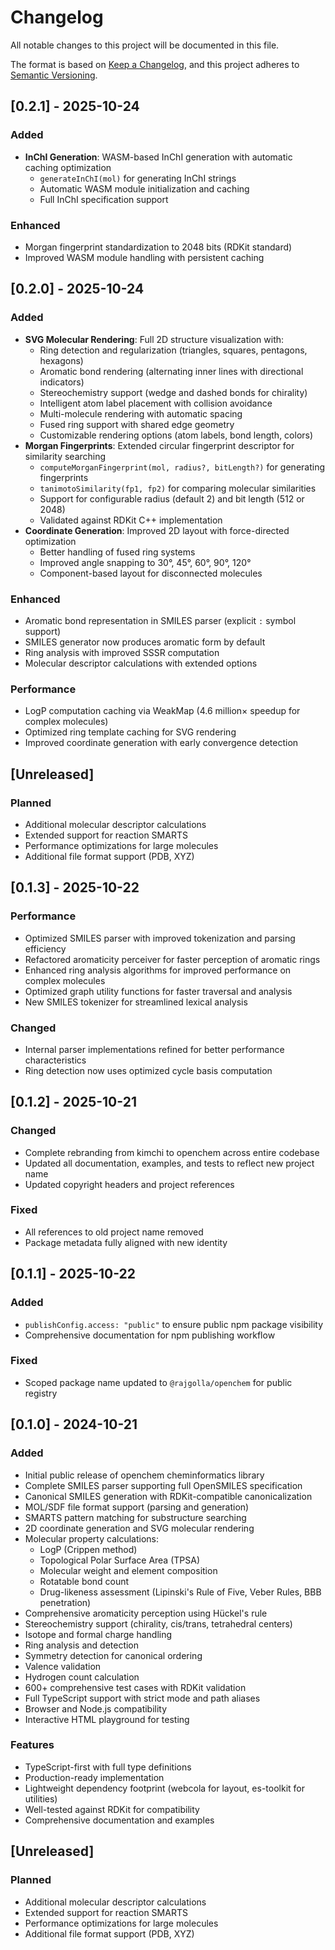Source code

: # Changelog

All notable changes to this project will be documented in this file.

The format is based on [Keep a Changelog](https://keepachangelog.com/en/1.0.0/),
and this project adheres to [Semantic Versioning](https://semver.org/spec/v2.0.0.html).

## [0.2.1] - 2025-10-24

### Added
- **InChI Generation**: WASM-based InChI generation with automatic caching optimization
  - `generateInChI(mol)` for generating InChI strings
  - Automatic WASM module initialization and caching
  - Full InChI specification support

### Enhanced
- Morgan fingerprint standardization to 2048 bits (RDKit standard)
- Improved WASM module handling with persistent caching

## [0.2.0] - 2025-10-24

### Added
- **SVG Molecular Rendering**: Full 2D structure visualization with:
  - Ring detection and regularization (triangles, squares, pentagons, hexagons)
  - Aromatic bond rendering (alternating inner lines with directional indicators)
  - Stereochemistry support (wedge and dashed bonds for chirality)
  - Intelligent atom label placement with collision avoidance
  - Multi-molecule rendering with automatic spacing
  - Fused ring support with shared edge geometry
  - Customizable rendering options (atom labels, bond length, colors)
- **Morgan Fingerprints**: Extended circular fingerprint descriptor for similarity searching
  - `computeMorganFingerprint(mol, radius?, bitLength?)` for generating fingerprints
  - `tanimotoSimilarity(fp1, fp2)` for comparing molecular similarities
  - Support for configurable radius (default 2) and bit length (512 or 2048)
  - Validated against RDKit C++ implementation
- **Coordinate Generation**: Improved 2D layout with force-directed optimization
  - Better handling of fused ring systems
  - Improved angle snapping to 30°, 45°, 60°, 90°, 120°
  - Component-based layout for disconnected molecules

### Enhanced
- Aromatic bond representation in SMILES parser (explicit `:` symbol support)
- SMILES generator now produces aromatic form by default
- Ring analysis with improved SSSR computation
- Molecular descriptor calculations with extended options

### Performance
- LogP computation caching via WeakMap (4.6 million× speedup for complex molecules)
- Optimized ring template caching for SVG rendering
- Improved coordinate generation with early convergence detection

## [Unreleased]

### Planned
- Additional molecular descriptor calculations
- Extended support for reaction SMARTS
- Performance optimizations for large molecules
- Additional file format support (PDB, XYZ)

## [0.1.3] - 2025-10-22

### Performance
- Optimized SMILES parser with improved tokenization and parsing efficiency
- Refactored aromaticity perceiver for faster perception of aromatic rings
- Enhanced ring analysis algorithms for improved performance on complex molecules
- Optimized graph utility functions for faster traversal and analysis
- New SMILES tokenizer for streamlined lexical analysis

### Changed
- Internal parser implementations refined for better performance characteristics
- Ring detection now uses optimized cycle basis computation

## [0.1.2] - 2025-10-21

### Changed
- Complete rebranding from kimchi to openchem across entire codebase
- Updated all documentation, examples, and tests to reflect new project name
- Updated copyright headers and project references

### Fixed
- All references to old project name removed
- Package metadata fully aligned with new identity

## [0.1.1] - 2025-10-22

### Added
- `publishConfig.access: "public"` to ensure public npm package visibility
- Comprehensive documentation for npm publishing workflow

### Fixed
- Scoped package name updated to `@rajgolla/openchem` for public registry

## [0.1.0] - 2024-10-21

### Added
- Initial public release of openchem cheminformatics library
- Complete SMILES parser supporting full OpenSMILES specification
- Canonical SMILES generation with RDKit-compatible canonicalization
- MOL/SDF file format support (parsing and generation)
- SMARTS pattern matching for substructure searching
- 2D coordinate generation and SVG molecular rendering
- Molecular property calculations:
  - LogP (Crippen method)
  - Topological Polar Surface Area (TPSA)
  - Molecular weight and element composition
  - Rotatable bond count
  - Drug-likeness assessment (Lipinski's Rule of Five, Veber Rules, BBB penetration)
- Comprehensive aromaticity perception using Hückel's rule
- Stereochemistry support (chirality, cis/trans, tetrahedral centers)
- Isotope and formal charge handling
- Ring analysis and detection
- Symmetry detection for canonical ordering
- Valence validation
- Hydrogen count calculation
- 600+ comprehensive test cases with RDKit validation
- Full TypeScript support with strict mode and path aliases
- Browser and Node.js compatibility
- Interactive HTML playground for testing

### Features
- TypeScript-first with full type definitions
- Production-ready implementation
- Lightweight dependency footprint (webcola for layout, es-toolkit for utilities)
- Well-tested against RDKit for compatibility
- Comprehensive documentation and examples

## [Unreleased]

### Planned
- Additional molecular descriptor calculations
- Extended support for reaction SMARTS
- Performance optimizations for large molecules
- Additional file format support (PDB, XYZ)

Task brief — An exact, complete copy of the lines above from the one with "- Full InChI specification support" through the one with "for generating fingerprints" is the whole answer.

Solution —
  - Full InChI specification support

### Enhanced
- Morgan fingerprint standardization to 2048 bits (RDKit standard)
- Improved WASM module handling with persistent caching

## [0.2.0] - 2025-10-24

### Added
- **SVG Molecular Rendering**: Full 2D structure visualization with:
  - Ring detection and regularization (triangles, squares, pentagons, hexagons)
  - Aromatic bond rendering (alternating inner lines with directional indicators)
  - Stereochemistry support (wedge and dashed bonds for chirality)
  - Intelligent atom label placement with collision avoidance
  - Multi-molecule rendering with automatic spacing
  - Fused ring support with shared edge geometry
  - Customizable rendering options (atom labels, bond length, colors)
- **Morgan Fingerprints**: Extended circular fingerprint descriptor for similarity searching
  - `computeMorganFingerprint(mol, radius?, bitLength?)` for generating fingerprints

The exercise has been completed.